Dunque, ospedali e Servizi Sanitari pubblici possono trattare questi dati particolari che, in linea generale, non potrebbero e non dovrebbero essere trattatati da nessun altro. La “rarità” di questi dati, dunque, rende più elevato il loro valore “economico”. Perché, occorre ribadirlo, i nostri dati sensibili (anche quelli che concediamo alle varie piattaforme su cui ci iscriviamo) sono equiparabili a una merce.  Questa prima spiegazione ci aiuta a capire, parzialmente, il proliferare di attacchi informatici dati sanitari dei cittadini. A tutto ciò si unisce un altro aspetto logico. Prendiamo l’esempio dell’Italia: i cittadini usufruiscono del Servizio Sanitario Nazionale. Dunque, la struttura pubblica tratta i dati di tutte le persone. Il bacino d’utenza, quindi, è di gran lunga maggiore rispetto a quello che può essere presente in un database di un’azienda privata.

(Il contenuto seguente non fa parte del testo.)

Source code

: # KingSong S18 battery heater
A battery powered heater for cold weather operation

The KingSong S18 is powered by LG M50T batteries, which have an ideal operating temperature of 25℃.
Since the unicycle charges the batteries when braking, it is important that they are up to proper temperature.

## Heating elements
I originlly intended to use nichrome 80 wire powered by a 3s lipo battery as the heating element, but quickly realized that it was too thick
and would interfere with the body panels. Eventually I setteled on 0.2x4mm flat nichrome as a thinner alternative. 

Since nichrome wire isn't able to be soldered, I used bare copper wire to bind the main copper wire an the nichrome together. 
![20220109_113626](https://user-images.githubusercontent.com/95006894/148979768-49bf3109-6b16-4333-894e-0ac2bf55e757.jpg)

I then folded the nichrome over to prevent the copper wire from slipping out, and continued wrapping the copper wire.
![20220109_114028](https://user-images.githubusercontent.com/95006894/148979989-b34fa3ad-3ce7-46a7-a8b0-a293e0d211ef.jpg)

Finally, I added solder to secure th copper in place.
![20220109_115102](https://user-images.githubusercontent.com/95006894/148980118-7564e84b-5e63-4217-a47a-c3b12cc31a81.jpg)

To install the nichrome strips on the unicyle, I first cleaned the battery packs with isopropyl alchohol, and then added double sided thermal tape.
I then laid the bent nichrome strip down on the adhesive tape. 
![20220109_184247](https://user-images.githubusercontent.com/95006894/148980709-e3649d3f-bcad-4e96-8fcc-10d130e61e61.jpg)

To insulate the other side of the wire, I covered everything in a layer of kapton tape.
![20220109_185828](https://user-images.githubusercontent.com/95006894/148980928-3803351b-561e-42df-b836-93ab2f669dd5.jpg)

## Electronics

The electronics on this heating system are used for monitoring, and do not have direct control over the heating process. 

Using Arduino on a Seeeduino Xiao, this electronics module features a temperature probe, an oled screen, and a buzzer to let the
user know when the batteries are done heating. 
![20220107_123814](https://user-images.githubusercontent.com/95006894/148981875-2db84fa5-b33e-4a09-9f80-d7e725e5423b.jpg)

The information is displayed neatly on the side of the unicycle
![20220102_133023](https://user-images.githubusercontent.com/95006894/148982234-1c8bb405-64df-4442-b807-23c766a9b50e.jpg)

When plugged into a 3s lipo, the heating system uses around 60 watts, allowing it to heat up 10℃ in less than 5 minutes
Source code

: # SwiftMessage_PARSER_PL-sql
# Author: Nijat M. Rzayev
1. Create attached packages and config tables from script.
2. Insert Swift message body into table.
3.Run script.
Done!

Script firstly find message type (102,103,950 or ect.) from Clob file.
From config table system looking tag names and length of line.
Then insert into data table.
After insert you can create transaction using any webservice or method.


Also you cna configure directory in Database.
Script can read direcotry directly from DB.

La mancanza di investimenti

“Non ci vuole un pennello grande, ma un grande pennello”. Utilizziamo una storica citazione di una storica pubblicità (per chi non sapesse di cosa stiamo parlando, questo è il link al video), per proseguire nella nostra analisi sul moltiplicarsi di attacchi informatici dati sanitari. Perché se è vero che i database del servizio sanitario pubblico sono sterminati e ricchi di dati sensibili e particolari, dovrebbe essere altrettanto vero che gli strumenti a difesa di questi siano all’avanguardia e pronti alla prevenzione di offensive informatiche. Sarebbe un sillogismo perfetto che, però, viene smentito dall’Agenzia per la Cybersicurezza Nazionale. Per entrare nel nocciolo della questione, citiamo le parole pronunciate solo qualche giorno fa – era il 5 maggio – dalla dottoressa Nunzia Ciardi, vice direttrice generale dell’ACN. Nel suo intervento a Itasec (la conferenza sulla cybersicurezza che si è tenuta a Bari), ha detto:

«La Sanità rimane uno dei settori più esposti agli attacchi cyber. Dal 2021 al 2022 si è registrato un aumento del 138% degli attacchi a infrastrutture critiche. La Sanità, settore molto delicato, è uno dei settori più colpiti. Negli ultimi mesi l’Agenzia ha lavorato a fianco degli ospedali di Milano e Alessandria, della Asl di La Spezia, presi di mira dagli hacker. Si tratta purtroppo, di un settore che sconta una mancanza di investimenti. Non c’è cultura per capire quanto sia importante investire per proteggere le nostre informazioni sensibili». 

Non c’è cultura attorno alla sicurezza informatica e, di conseguenza, non ci sono investimenti. Soldi da utilizzare per implementare e mantenere costantemente aggiornati i sistemi di sicurezza, troppo spesso non al passo con i tempi. Così come se è poco inclini a tappare le falle di sicurezza che emergono nel corso dei giorni, delle settimane e dei mesi. Dunque, la stessa ACN segnala il principale problema della Sanità italiana, nell’ambito del trattamento dei dati personali. E, occorre ricordarlo, il GDPR indica le pratiche da utilizzare per evitare data breach o eventi simili.